Registered: 02/23/07
Posts: 1735
Loc: California (southern)
I doubt very much that there are any significant differences. How would this be measured in any objective way?

Top
#156886 - 11/06/11 11:01 PM Re: Mental toughness [Re: oldranger]
billstephenson Offline
Moderator

Registered: 02/07/07
Posts: 3917
Loc: Ozark Mountains in SW Missouri
Yeah, that's a wide scope to view the subject with. But if we reduce it to backpacking it might be easier to compare if you focused on gear and techniques and the level of comfort derived from them vs effort to employ them. For me, that's an interesting subject, and one that spans time too.

I've read a lot of history on the european and american explorers. They all endured their hardships, but those arctic explorers really stand out to me.

It'd be hard to argue that any particular place or time took more toughness than another, it really has more to do with how I'd imagine I'd do in their shoes, so it's certainly not objective, but those Northwest Passage explorers got themselves into some really big messes and more than a few managed some amazing escapes from them. For them, it was a pure struggle with nature as opposed to more of a struggle with civilizations in an unknown land.

Unlike the european explorers of the lower americas, being brutal offered no advantage to the arctic and sub-arctic explorers, so they were of an entirely different kind of character. It's hard to imagine any of them trading places. Cortez and his men wouldn't have had a chance in those conditions.
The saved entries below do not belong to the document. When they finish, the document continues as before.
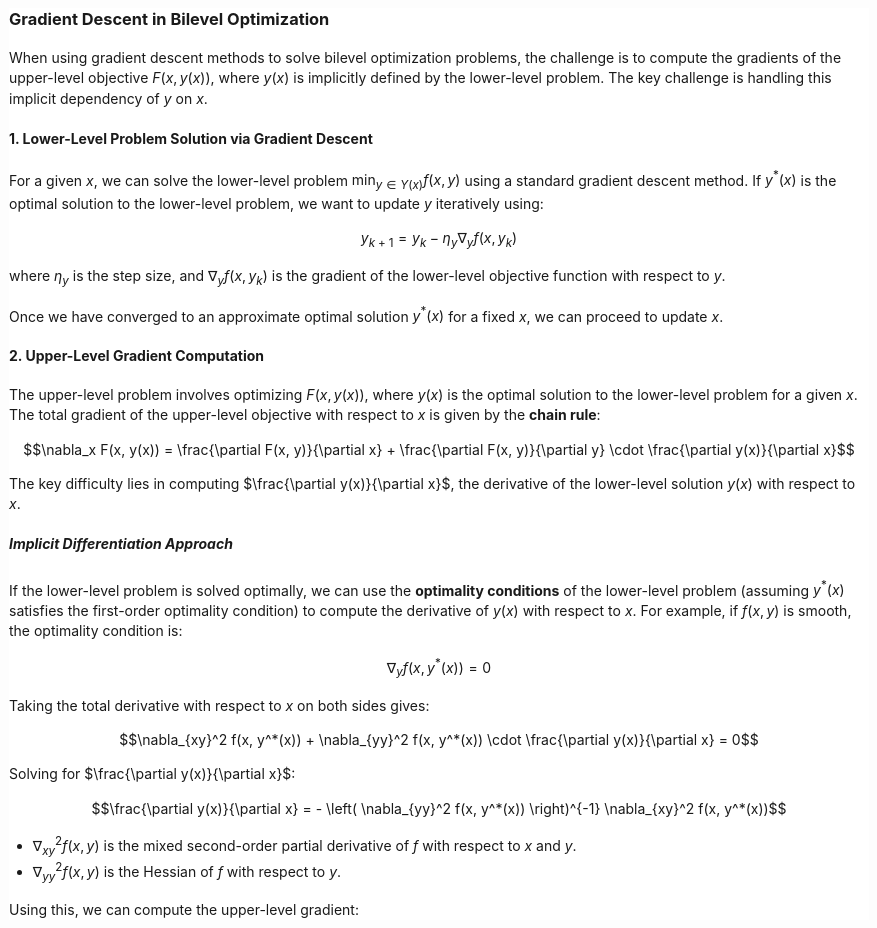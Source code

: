 ### Gradient Descent in Bilevel Optimization

When using gradient descent methods to solve bilevel optimization problems, the challenge is to compute the gradients of the upper-level objective $F(x, y(x))$, where $y(x)$ is implicitly defined by the lower-level problem. The key challenge is handling this implicit dependency of $y$ on $x$.

#### 1. **Lower-Level Problem Solution via Gradient Descent**

For a given $x$, we can solve the lower-level problem $\min_{y \in Y(x)} f(x, y)$ using a standard gradient descent method. If $y^*(x)$ is the optimal solution to the lower-level problem, we want to update $y$ iteratively using:

$$y_{k+1} = y_k - \eta_y \nabla_y f(x, y_k)$$

where $\eta_y$ is the step size, and $\nabla_y f(x, y_k)$ is the gradient of the lower-level objective function with respect to $y$.

Once we have converged to an approximate optimal solution $y^*(x)$ for a fixed $x$, we can proceed to update $x$.

#### 2. **Upper-Level Gradient Computation**

The upper-level problem involves optimizing $F(x, y(x))$, where $y(x)$ is the optimal solution to the lower-level problem for a given $x$. The total gradient of the upper-level objective with respect to $x$ is given by the **chain rule**:

$$\nabla_x F(x, y(x)) = \frac{\partial F(x, y)}{\partial x} + \frac{\partial F(x, y)}{\partial y} \cdot \frac{\partial y(x)}{\partial x}$$

The key difficulty lies in computing $\frac{\partial y(x)}{\partial x}$, the derivative of the lower-level solution $y(x)$ with respect to $x$.

##### **Implicit Differentiation Approach**

If the lower-level problem is solved optimally, we can use the **optimality conditions** of the lower-level problem (assuming $y^*(x)$ satisfies the first-order optimality condition) to compute the derivative of $y(x)$ with respect to $x$. For example, if $f(x, y)$ is smooth, the optimality condition is:

$$\nabla_y f(x, y^*(x)) = 0$$

Taking the total derivative with respect to $x$ on both sides gives:

$$\nabla_{xy}^2 f(x, y^*(x)) + \nabla_{yy}^2 f(x, y^*(x)) \cdot \frac{\partial y(x)}{\partial x} = 0$$

Solving for $\frac{\partial y(x)}{\partial x}$:

$$\frac{\partial y(x)}{\partial x} = - \left( \nabla_{yy}^2 f(x, y^*(x)) \right)^{-1} \nabla_{xy}^2 f(x, y^*(x))$$

- $\nabla_{xy}^2 f(x, y)$ is the mixed second-order partial derivative of $f$ with respect to $x$ and $y$.
- $\nabla_{yy}^2 f(x, y)$ is the Hessian of $f$ with respect to $y$.

Using this, we can compute the upper-level gradient:
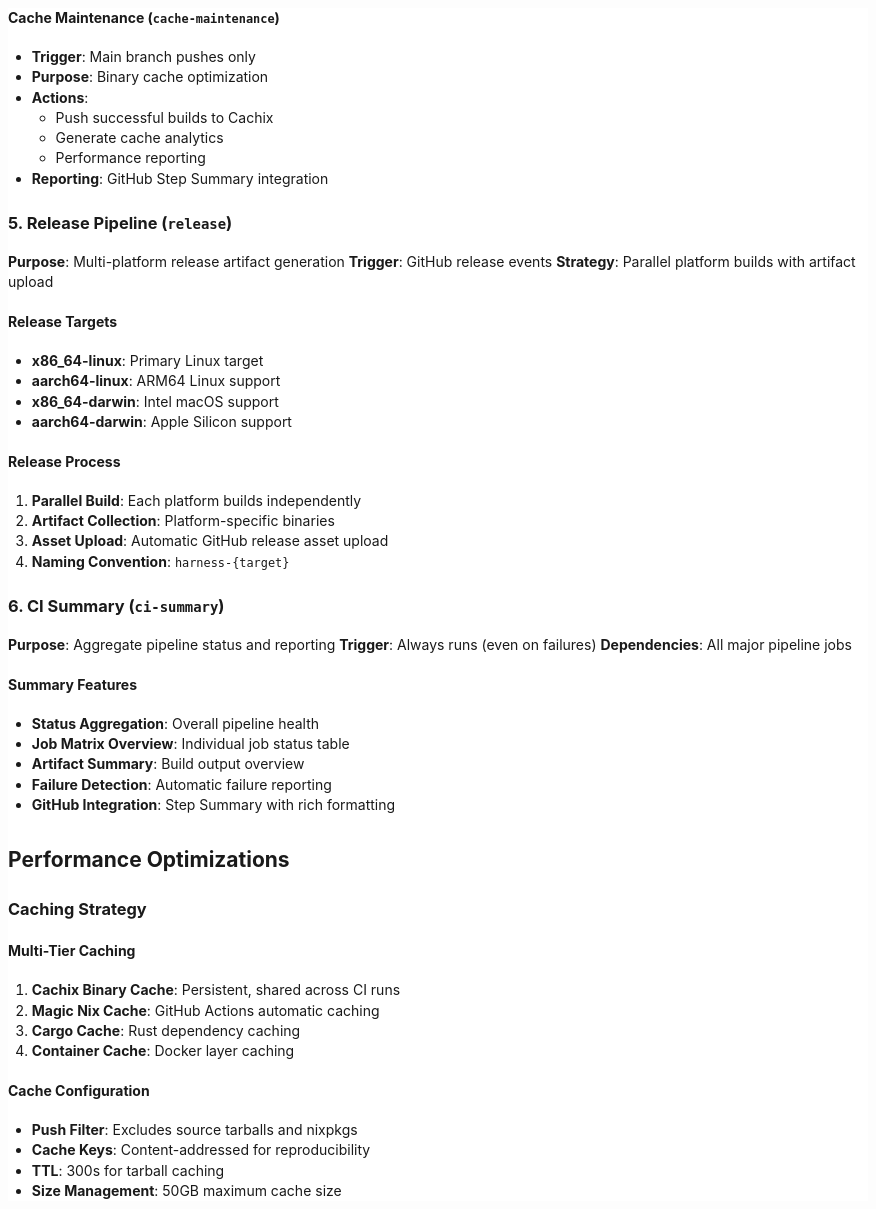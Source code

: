 #### Cache Maintenance (`cache-maintenance`)
- **Trigger**: Main branch pushes only
- **Purpose**: Binary cache optimization
- **Actions**:
  - Push successful builds to Cachix
  - Generate cache analytics
  - Performance reporting
- **Reporting**: GitHub Step Summary integration

### 5. Release Pipeline (`release`)

**Purpose**: Multi-platform release artifact generation
**Trigger**: GitHub release events
**Strategy**: Parallel platform builds with artifact upload

#### Release Targets
- **x86_64-linux**: Primary Linux target
- **aarch64-linux**: ARM64 Linux support
- **x86_64-darwin**: Intel macOS support
- **aarch64-darwin**: Apple Silicon support

#### Release Process
1. **Parallel Build**: Each platform builds independently
2. **Artifact Collection**: Platform-specific binaries
3. **Asset Upload**: Automatic GitHub release asset upload
4. **Naming Convention**: `harness-{target}`

### 6. CI Summary (`ci-summary`)

**Purpose**: Aggregate pipeline status and reporting
**Trigger**: Always runs (even on failures)
**Dependencies**: All major pipeline jobs

#### Summary Features
- **Status Aggregation**: Overall pipeline health
- **Job Matrix Overview**: Individual job status table
- **Artifact Summary**: Build output overview
- **Failure Detection**: Automatic failure reporting
- **GitHub Integration**: Step Summary with rich formatting

## Performance Optimizations

### Caching Strategy

#### Multi-Tier Caching
1. **Cachix Binary Cache**: Persistent, shared across CI runs
2. **Magic Nix Cache**: GitHub Actions automatic caching
3. **Cargo Cache**: Rust dependency caching
4. **Container Cache**: Docker layer caching

#### Cache Configuration
- **Push Filter**: Excludes source tarballs and nixpkgs
- **Cache Keys**: Content-addressed for reproducibility
- **TTL**: 300s for tarball caching
- **Size Management**: 50GB maximum cache size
As it relates to backpacking and exploring, both time and place still, right now, require different personal characteristics to endure the hardships one may encounter, and the "toughness" required is not the same for the locals who are acclimated and know how to get by in their local conditions, as it is for the outsider.



_________________________
--

"You want to go where?"



Top
#156888 - 11/06/11 11:06 PM Re: Mental toughness [Re: oldranger]
balzaccom Offline
member

Registered: 04/06/09
Posts: 2039
Loc: Napa, CA
Originally Posted By oldranger
I doubt very much that there are any significant differences. How would this be measured in any objective way?


Well, we could just make uninformed generalizations for the sake of argument...grin.

That said, I think that people tend to rise the the occasion, and if you want to meet really mentally tough people, talk to those who don't have a choice.

Backpacking is a recreation. The people who are really tough are the ones who are walking away from their homes in the Sudan, for example.
_________________________
balzaccom

check out our website and blog: http://www.backpackthesierra.com/home

Top
#156914 - 11/07/11 11:38 AM Re: Mental toughness [Re: balzaccom]
ppine Offline
member

Registered: 01/10/10
Posts: 184
Loc: Minden, Nevada
People that grow up with poverty, oppressive political regimes, and severe climates are examples of people with mental toughness. Africans as a group know a lot about poverty, and the situation in Sudan is an intense example. People from eastern Europe, Russians, people from former Soviet republics have mental toughness because they have dealt with communism. People from northern Finnland, Norway, Sweden, Russia, Siberia, and Alaska can tell you all about physical hardship. The list goes on. Americans except for war times, have had not had to deal much with these problems. The current recession has affected us all to some degree, but to hear people talk about it is more depressing than the reality.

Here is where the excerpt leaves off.